▶ [Data to process]:
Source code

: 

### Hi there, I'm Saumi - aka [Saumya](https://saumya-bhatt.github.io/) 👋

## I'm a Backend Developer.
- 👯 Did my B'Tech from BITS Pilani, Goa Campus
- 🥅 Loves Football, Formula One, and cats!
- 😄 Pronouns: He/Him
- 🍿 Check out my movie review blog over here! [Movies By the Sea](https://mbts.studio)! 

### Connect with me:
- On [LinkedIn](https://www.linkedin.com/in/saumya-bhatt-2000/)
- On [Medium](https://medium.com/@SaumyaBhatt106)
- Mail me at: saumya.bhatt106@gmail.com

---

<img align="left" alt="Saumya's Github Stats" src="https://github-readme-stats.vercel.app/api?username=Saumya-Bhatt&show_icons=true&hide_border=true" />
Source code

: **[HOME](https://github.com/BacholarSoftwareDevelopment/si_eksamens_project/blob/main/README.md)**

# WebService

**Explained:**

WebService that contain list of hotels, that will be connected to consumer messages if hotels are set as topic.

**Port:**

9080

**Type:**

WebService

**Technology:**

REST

▶ [What the task asks]: For this exercise, output the records in full, exactly.

▶ [Task response]:
Source code

: 

### Hi there, I'm Saumi - aka [Saumya](https://saumya-bhatt.github.io/) 👋

## I'm a Backend Developer.
- 👯 Did my B'Tech from BITS Pilani, Goa Campus
- 🥅 Loves Football, Formula One, and cats!
- 😄 Pronouns: He/Him
- 🍿 Check out my movie review blog over here! [Movies By the Sea](https://mbts.studio)! 

### Connect with me:
- On [LinkedIn](https://www.linkedin.com/in/saumya-bhatt-2000/)
- On [Medium](https://medium.com/@SaumyaBhatt106)
- Mail me at: saumya.bhatt106@gmail.com

---

<img align="left" alt="Saumya's Github Stats" src="https://github-readme-stats.vercel.app/api?username=Saumya-Bhatt&show_icons=true&hide_border=true" />
Source code

: **[HOME](https://github.com/BacholarSoftwareDevelopment/si_eksamens_project/blob/main/README.md)**

# WebService

**Explained:**

WebService that contain list of hotels, that will be connected to consumer messages if hotels are set as topic.

**Port:**

9080

**Type:**

WebService

**Technology:**

REST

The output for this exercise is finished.